### Data extracts
★ ★ ★ ★ ★ ★ ★
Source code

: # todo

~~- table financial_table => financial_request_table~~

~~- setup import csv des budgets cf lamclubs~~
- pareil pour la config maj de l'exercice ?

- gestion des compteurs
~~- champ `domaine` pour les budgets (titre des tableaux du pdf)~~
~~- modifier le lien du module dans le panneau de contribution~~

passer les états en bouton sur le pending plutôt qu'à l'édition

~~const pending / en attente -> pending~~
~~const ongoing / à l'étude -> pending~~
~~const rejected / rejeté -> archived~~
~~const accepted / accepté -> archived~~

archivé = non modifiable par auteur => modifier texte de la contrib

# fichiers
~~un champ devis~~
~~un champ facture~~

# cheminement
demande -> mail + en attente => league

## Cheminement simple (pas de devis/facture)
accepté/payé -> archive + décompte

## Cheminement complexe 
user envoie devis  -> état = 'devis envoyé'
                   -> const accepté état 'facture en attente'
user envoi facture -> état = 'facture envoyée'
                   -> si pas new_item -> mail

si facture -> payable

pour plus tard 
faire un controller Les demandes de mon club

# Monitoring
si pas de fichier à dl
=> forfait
★ ★ ★ ★ ★ ★ ★
### Task prompt
Check every line of the entries for "facture" and report how many lines contain it, without any other words.

### Task output
5